顾顺觉得李懂会像是这样的月亮,安详而持续地发出光芒,尽管所有人都在看星星。之前心口那道血痕陡然生出了清晰的刺痛,仿佛切实可感。他没来由地想起临沂舰上,健身房里那番贴身缠斗后发生的亲吻:那时顾顺的嘴唇上也出现过同样的痛楚,但更鲜明的感觉来自于李懂的唇,丰润、厚实而柔软,触感美妙奇异。
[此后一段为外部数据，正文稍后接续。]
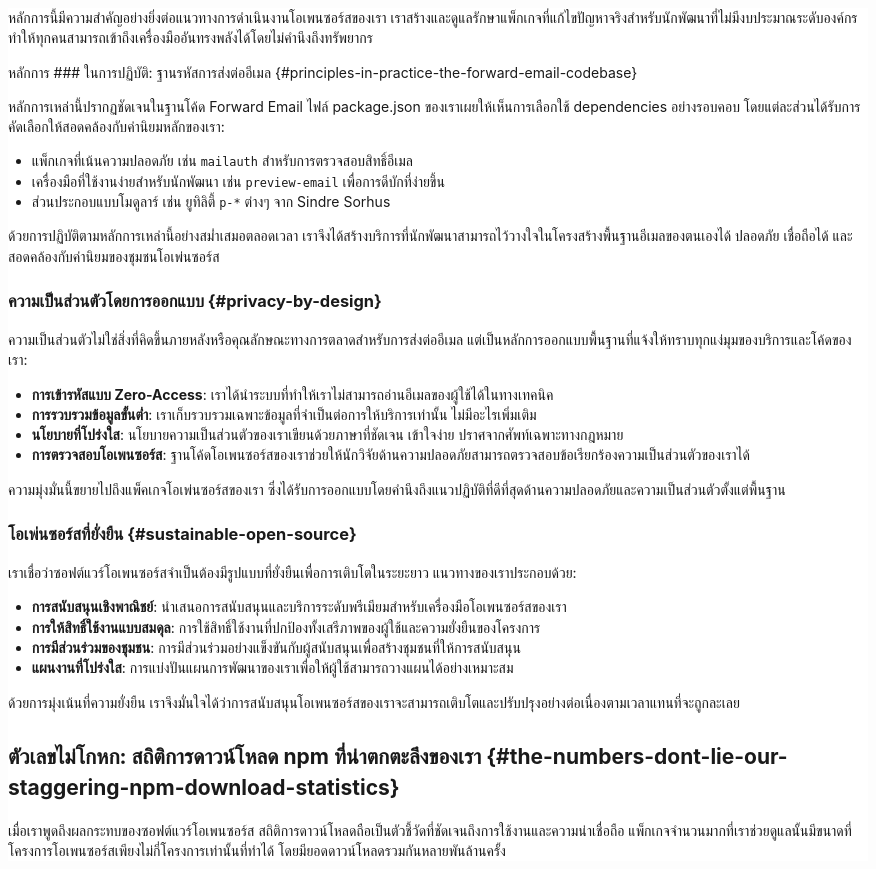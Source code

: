 หลักการนี้มีความสำคัญอย่างยิ่งต่อแนวทางการดำเนินงานโอเพนซอร์สของเรา เราสร้างและดูแลรักษาแพ็กเกจที่แก้ไขปัญหาจริงสำหรับนักพัฒนาที่ไม่มีงบประมาณระดับองค์กร ทำให้ทุกคนสามารถเข้าถึงเครื่องมืออันทรงพลังได้โดยไม่คำนึงถึงทรัพยากร

หลักการ ### ในการปฏิบัติ: ฐานรหัสการส่งต่ออีเมล {#principles-in-practice-the-forward-email-codebase}

หลักการเหล่านี้ปรากฏชัดเจนในฐานโค้ด Forward Email ไฟล์ package.json ของเราเผยให้เห็นการเลือกใช้ dependencies อย่างรอบคอบ โดยแต่ละส่วนได้รับการคัดเลือกให้สอดคล้องกับค่านิยมหลักของเรา:

* แพ็กเกจที่เน้นความปลอดภัย เช่น `mailauth` สำหรับการตรวจสอบสิทธิ์อีเมล
* เครื่องมือที่ใช้งานง่ายสำหรับนักพัฒนา เช่น `preview-email` เพื่อการดีบักที่ง่ายขึ้น
* ส่วนประกอบแบบโมดูลาร์ เช่น ยูทิลิตี้ `p-*` ต่างๆ จาก Sindre Sorhus

ด้วยการปฏิบัติตามหลักการเหล่านี้อย่างสม่ำเสมอตลอดเวลา เราจึงได้สร้างบริการที่นักพัฒนาสามารถไว้วางใจในโครงสร้างพื้นฐานอีเมลของตนเองได้ ปลอดภัย เชื่อถือได้ และสอดคล้องกับค่านิยมของชุมชนโอเพ่นซอร์ส

### ความเป็นส่วนตัวโดยการออกแบบ {#privacy-by-design}

ความเป็นส่วนตัวไม่ใช่สิ่งที่คิดขึ้นภายหลังหรือคุณลักษณะทางการตลาดสำหรับการส่งต่ออีเมล แต่เป็นหลักการออกแบบพื้นฐานที่แจ้งให้ทราบทุกแง่มุมของบริการและโค้ดของเรา:

* **การเข้ารหัสแบบ Zero-Access**: เราได้นำระบบที่ทำให้เราไม่สามารถอ่านอีเมลของผู้ใช้ได้ในทางเทคนิค
* **การรวบรวมข้อมูลขั้นต่ำ**: เราเก็บรวบรวมเฉพาะข้อมูลที่จำเป็นต่อการให้บริการเท่านั้น ไม่มีอะไรเพิ่มเติม
* **นโยบายที่โปร่งใส**: นโยบายความเป็นส่วนตัวของเราเขียนด้วยภาษาที่ชัดเจน เข้าใจง่าย ปราศจากศัพท์เฉพาะทางกฎหมาย
* **การตรวจสอบโอเพนซอร์ส**: ฐานโค้ดโอเพนซอร์สของเราช่วยให้นักวิจัยด้านความปลอดภัยสามารถตรวจสอบข้อเรียกร้องความเป็นส่วนตัวของเราได้

ความมุ่งมั่นนี้ขยายไปถึงแพ็คเกจโอเพ่นซอร์สของเรา ซึ่งได้รับการออกแบบโดยคำนึงถึงแนวปฏิบัติที่ดีที่สุดด้านความปลอดภัยและความเป็นส่วนตัวตั้งแต่พื้นฐาน

### โอเพ่นซอร์สที่ยั่งยืน {#sustainable-open-source}

เราเชื่อว่าซอฟต์แวร์โอเพนซอร์สจำเป็นต้องมีรูปแบบที่ยั่งยืนเพื่อการเติบโตในระยะยาว แนวทางของเราประกอบด้วย:

* **การสนับสนุนเชิงพาณิชย์**: นำเสนอการสนับสนุนและบริการระดับพรีเมียมสำหรับเครื่องมือโอเพนซอร์สของเรา
* **การให้สิทธิ์ใช้งานแบบสมดุล**: การใช้สิทธิ์ใช้งานที่ปกป้องทั้งเสรีภาพของผู้ใช้และความยั่งยืนของโครงการ
* **การมีส่วนร่วมของชุมชน**: การมีส่วนร่วมอย่างแข็งขันกับผู้สนับสนุนเพื่อสร้างชุมชนที่ให้การสนับสนุน
* **แผนงานที่โปร่งใส**: การแบ่งปันแผนการพัฒนาของเราเพื่อให้ผู้ใช้สามารถวางแผนได้อย่างเหมาะสม

ด้วยการมุ่งเน้นที่ความยั่งยืน เราจึงมั่นใจได้ว่าการสนับสนุนโอเพนซอร์สของเราจะสามารถเติบโตและปรับปรุงอย่างต่อเนื่องตามเวลาแทนที่จะถูกละเลย

## ตัวเลขไม่โกหก: สถิติการดาวน์โหลด npm ที่น่าตกตะลึงของเรา {#the-numbers-dont-lie-our-staggering-npm-download-statistics}

เมื่อเราพูดถึงผลกระทบของซอฟต์แวร์โอเพนซอร์ส สถิติการดาวน์โหลดถือเป็นตัวชี้วัดที่ชัดเจนถึงการใช้งานและความน่าเชื่อถือ แพ็กเกจจำนวนมากที่เราช่วยดูแลนั้นมีขนาดที่โครงการโอเพนซอร์สเพียงไม่กี่โครงการเท่านั้นที่ทำได้ โดยมียอดดาวน์โหลดรวมกันหลายพันล้านครั้ง
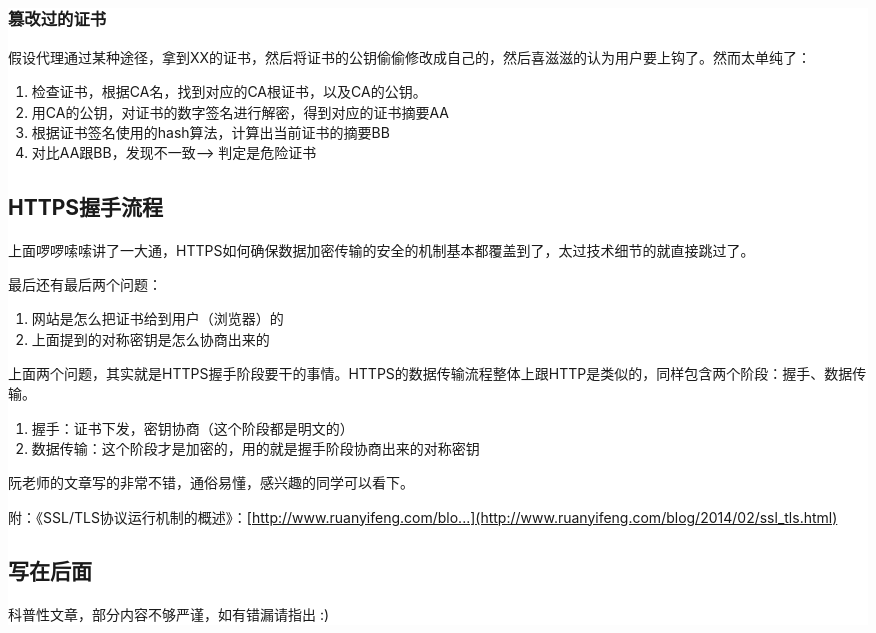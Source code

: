 ### 篡改过的证书

假设代理通过某种途径，拿到XX的证书，然后将证书的公钥偷偷修改成自己的，然后喜滋滋的认为用户要上钩了。然而太单纯了：

1. 检查证书，根据CA名，找到对应的CA根证书，以及CA的公钥。
2. 用CA的公钥，对证书的数字签名进行解密，得到对应的证书摘要AA
3. 根据证书签名使用的hash算法，计算出当前证书的摘要BB
4. 对比AA跟BB，发现不一致--> 判定是危险证书

## HTTPS握手流程

上面啰啰嗦嗦讲了一大通，HTTPS如何确保数据加密传输的安全的机制基本都覆盖到了，太过技术细节的就直接跳过了。

最后还有最后两个问题：

1. 网站是怎么把证书给到用户（浏览器）的
2. 上面提到的对称密钥是怎么协商出来的

上面两个问题，其实就是HTTPS握手阶段要干的事情。HTTPS的数据传输流程整体上跟HTTP是类似的，同样包含两个阶段：握手、数据传输。

1. 握手：证书下发，密钥协商（这个阶段都是明文的）
2. 数据传输：这个阶段才是加密的，用的就是握手阶段协商出来的对称密钥

阮老师的文章写的非常不错，通俗易懂，感兴趣的同学可以看下。

附：《SSL/TLS协议运行机制的概述》：[http://www.ruanyifeng.com/blo...](http://www.ruanyifeng.com/blog/2014/02/ssl_tls.html)

## 写在后面

科普性文章，部分内容不够严谨，如有错漏请指出 :)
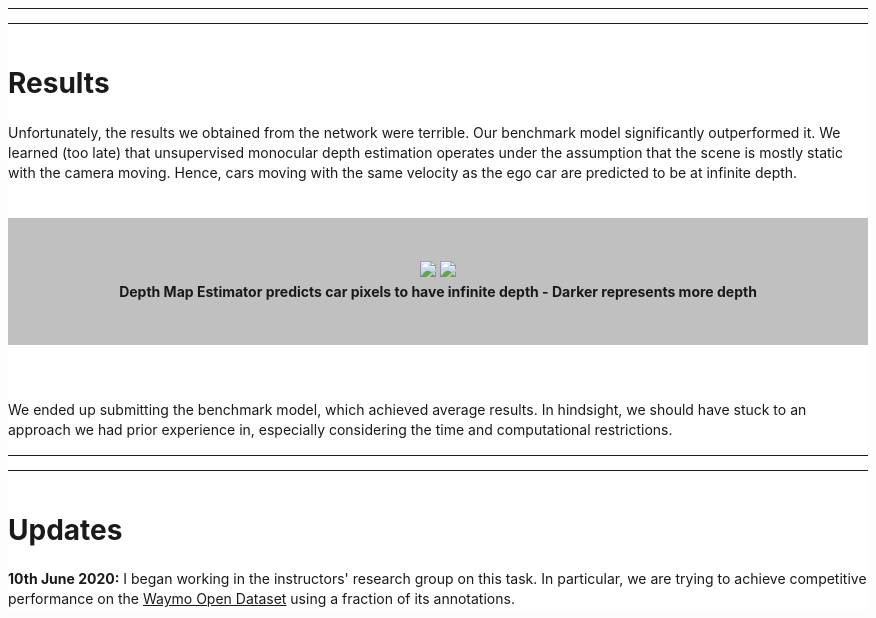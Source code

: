 ___
___


# Results

Unfortunately, the results we obtained from the network were terrible. Our benchmark model significantly outperformed it. We learned (too late) that unsupervised monocular depth estimation operates under the assumption that the scene is mostly static with the camera moving. Hence, cars moving with the same velocity as the ego car are predicted to be at infinite depth. 

<br>

<div style="background-color:rgba(0, 0, 0, 0.2470588); text-align:center; vertical-align: middle; padding:29px 0;">
<figure>
    <img src="{{ site.baseurl }}/assets/images/DL-SP20/car.jpeg" />
    <img src="{{ site.baseurl }}/assets/images/DL-SP20/depth.jpeg" />
    <figcaption><b> Depth Map Estimator predicts car pixels to have infinite depth - Darker represents more depth </b> </figcaption>
</figure>
</div>

<br>




<br>

We ended up submitting the benchmark model, which achieved average results. In hindsight, we should have stuck to an approach we had prior experience in, especially considering the time and computational restrictions.

___
___

# Updates

**10th June 2020:** I began working in the instructors' research group on this task. In particular, we are trying to achieve competitive performance on the [Waymo Open Dataset](https://waymo.com/open/) using a fraction of its annotations.

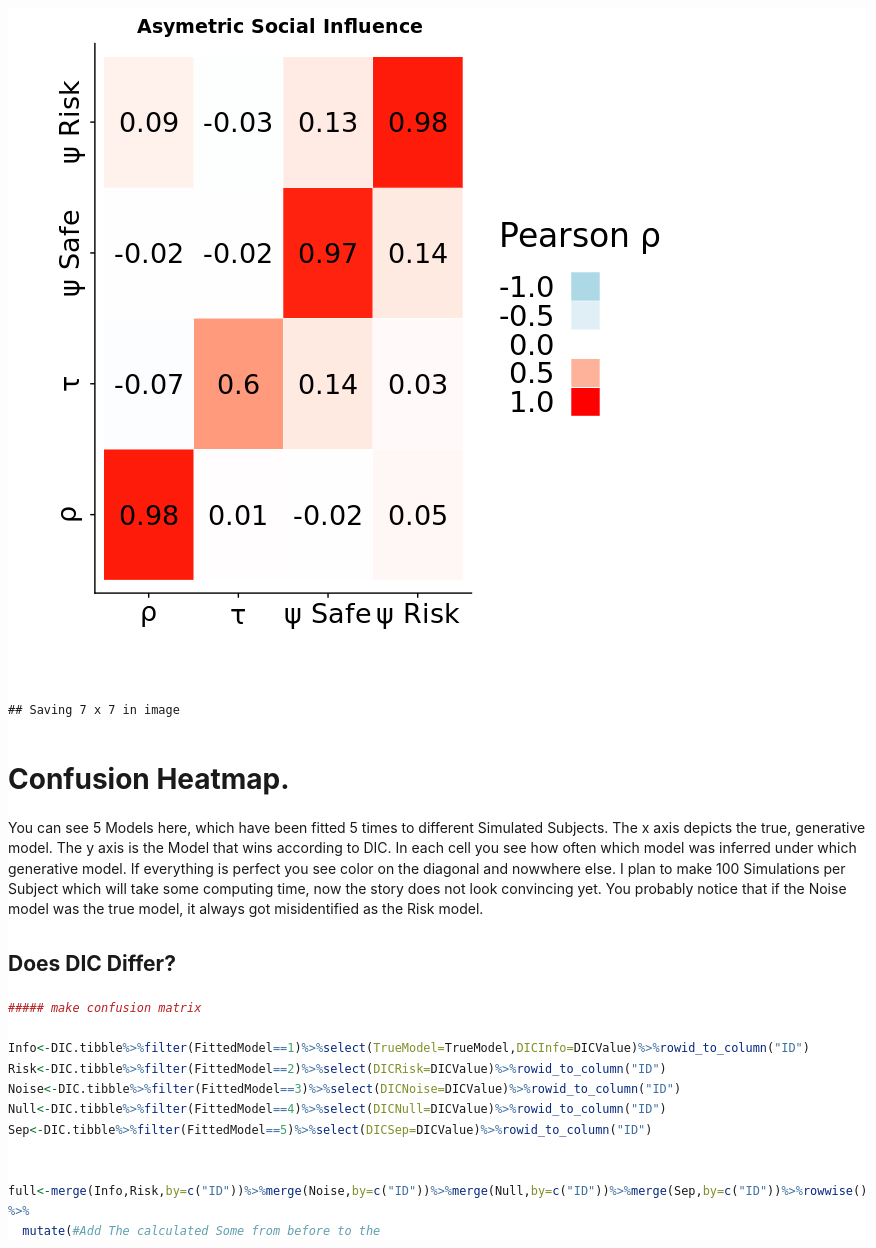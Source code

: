 ![](MakeModelComparisonReport_files/figure-markdown_github/Corrmat-2.png)

    ## Saving 7 x 7 in image

Confusion Heatmap.
==================

You can see 5 Models here, which have been fitted 5 times to different Simulated Subjects. The x axis depicts the true, generative model. The y axis is the Model that wins according to DIC. In each cell you see how often which model was inferred under which generative model. If everything is perfect you see color on the diagonal and nowwhere else. I plan to make 100 Simulations per Subject which will take some computing time, now the story does not look convincing yet. You probably notice that if the Noise model was the true model, it always got misidentified as the Risk model.

Does DIC Differ?
----------------

``` r
##### make confusion matrix

Info<-DIC.tibble%>%filter(FittedModel==1)%>%select(TrueModel=TrueModel,DICInfo=DICValue)%>%rowid_to_column("ID")
Risk<-DIC.tibble%>%filter(FittedModel==2)%>%select(DICRisk=DICValue)%>%rowid_to_column("ID")
Noise<-DIC.tibble%>%filter(FittedModel==3)%>%select(DICNoise=DICValue)%>%rowid_to_column("ID")
Null<-DIC.tibble%>%filter(FittedModel==4)%>%select(DICNull=DICValue)%>%rowid_to_column("ID")
Sep<-DIC.tibble%>%filter(FittedModel==5)%>%select(DICSep=DICValue)%>%rowid_to_column("ID")


full<-merge(Info,Risk,by=c("ID"))%>%merge(Noise,by=c("ID"))%>%merge(Null,by=c("ID"))%>%merge(Sep,by=c("ID"))%>%rowwise() %>% 
  mutate(#Add The calculated Some from before to the
```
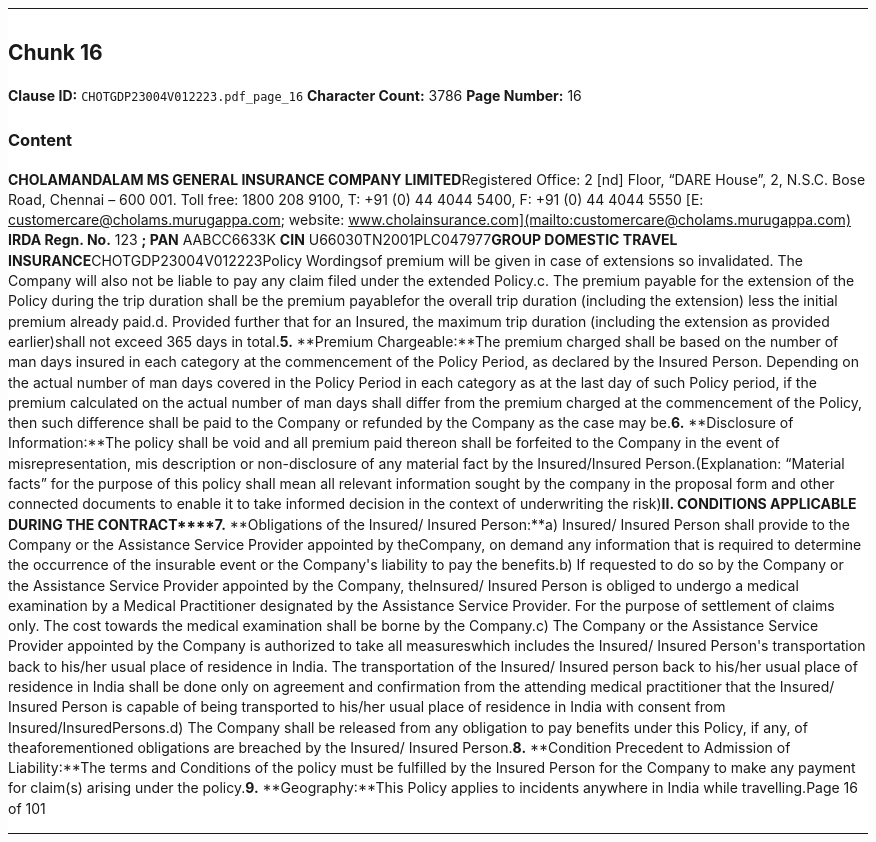 
---

## Chunk 16

**Clause ID:** `CHOTGDP23004V012223.pdf_page_16`
**Character Count:** 3786
**Page Number:** 16

### Content

**CHOLAMANDALAM MS GENERAL INSURANCE COMPANY LIMITED**Registered Office: 2 [nd] Floor, “DARE House”, 2, N.S.C. Bose Road, Chennai – 600 001.
Toll free: 1800 208 9100, T: +91 (0) 44 4044 5400, F: +91 (0) 44 4044 5550
[E: customercare@cholams.murugappa.com; website: www.cholainsurance.com](mailto:customercare@cholams.murugappa.com)
**IRDA Regn. No.** 123 **; PAN** AABCC6633K **CIN** U66030TN2001PLC047977**GROUP DOMESTIC TRAVEL INSURANCE**CHOTGDP23004V012223Policy Wordingsof premium will be given in case of extensions so invalidated. The Company will also not be liable to pay any
claim filed under the extended Policy.c. The premium payable for the extension of the Policy during the trip duration shall be the premium payablefor the overall trip duration (including the extension) less the initial premium already paid.d. Provided further that for an Insured, the maximum trip duration (including the extension as provided earlier)shall not exceed 365 days in total.**5.** **Premium Chargeable:**The premium charged shall be based on the number of man days insured in each category at the
commencement of the Policy Period, as declared by the Insured Person. Depending on the actual number of
man days covered in the Policy Period in each category as at the last day of such Policy period, if the premium
calculated on the actual number of man days shall differ from the premium charged at the commencement
of the Policy, then such difference shall be paid to the Company or refunded by the Company as the case may be.**6.** **Disclosure of Information:**The policy shall be void and all premium paid thereon shall be forfeited to the Company in the event of
misrepresentation, mis description or non-disclosure of any material fact by the Insured/Insured Person.(Explanation: “Material facts” for the purpose of this policy shall mean all relevant information sought by the
company in the proposal form and other connected documents to enable it to take informed decision in the
context of underwriting the risk)**II. CONDITIONS APPLICABLE DURING THE CONTRACT****7.** **Obligations of the Insured/ Insured Person:**a) Insured/ Insured Person shall provide to the Company or the Assistance Service Provider appointed by theCompany, on demand any information that is required to determine the occurrence of the insurable event or
the Company's liability to pay the benefits.b) If requested to do so by the Company or the Assistance Service Provider appointed by the Company, theInsured/ Insured Person is obliged to undergo a medical examination by a Medical Practitioner designated by
the Assistance Service Provider. For the purpose of settlement of claims only. The cost towards the medical
examination shall be borne by the Company.c) The Company or the Assistance Service Provider appointed by the Company is authorized to take all measureswhich includes the Insured/ Insured Person's transportation back to his/her usual place of residence in India.
The transportation of the Insured/ Insured person back to his/her usual place of residence in India shall be done
only on agreement and confirmation from the attending medical practitioner that the Insured/ Insured Person
is capable of being transported to his/her usual place of residence in India with consent from Insured/InsuredPersons.d) The Company shall be released from any obligation to pay benefits under this Policy, if any, of theaforementioned obligations are breached by the Insured/ Insured Person.**8.** **Condition Precedent to Admission of Liability:**The terms and Conditions of the policy must be fulfilled by the Insured Person for the Company to make any
payment for claim(s) arising under the policy.**9.** **Geography:**This Policy applies to incidents anywhere in India while travelling.Page 16 of 101

---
他想起同样有力的臂膀、结实柔韧的大腿、力量爆发时拧动的腰胯、稳定的手臂与灵巧的手指,再向上,顾顺想起李懂写满信任的清澈眼睛。这些日子来所有隐秘而不可宣的情绪忽然全找到了来源,每一缕被顾顺刻意略过的躁动都凶猛地反扑,叫嚣着让他看清自己的心。

刹那间灵台清明。

原来那些奇妙的欢喜与柔情,令我不知所措的,全都是为你。

一时又好似有无尽烦恼纠缠如蔓绞结升起:怎么偏偏是你?我的战友、我的兄弟?

顾顺做了二十多年的钢铁直男,现在不得不面对自己可能喜欢上一个同性的情形,难以避免地,他陷入了茫然。

好在他们还在演习中途,他可以先不必纠结于这个问题,还能够安然与李懂保持距离。

顾顺苦笑了一下:李懂万分严肃地不让他靠近,说他撩起来太要命眼神太深情,可对方已经能像个没事人似的保持冷静稳定,他自己却先陷了进去……

不,这些什么都不算,他们还得前进。

然而导演部的通知打了这支小队一个措手不及。当他们还在试图摸出蓝军指挥部位置时,自家已经被炸了营地。杨锐很轻地骂了一句什么,徐宏有点好笑地把手搭上他的肩膀,轻轻捏了一把:“算了。”毕竟实力不如人,再觉得憋屈也只能憋屈着。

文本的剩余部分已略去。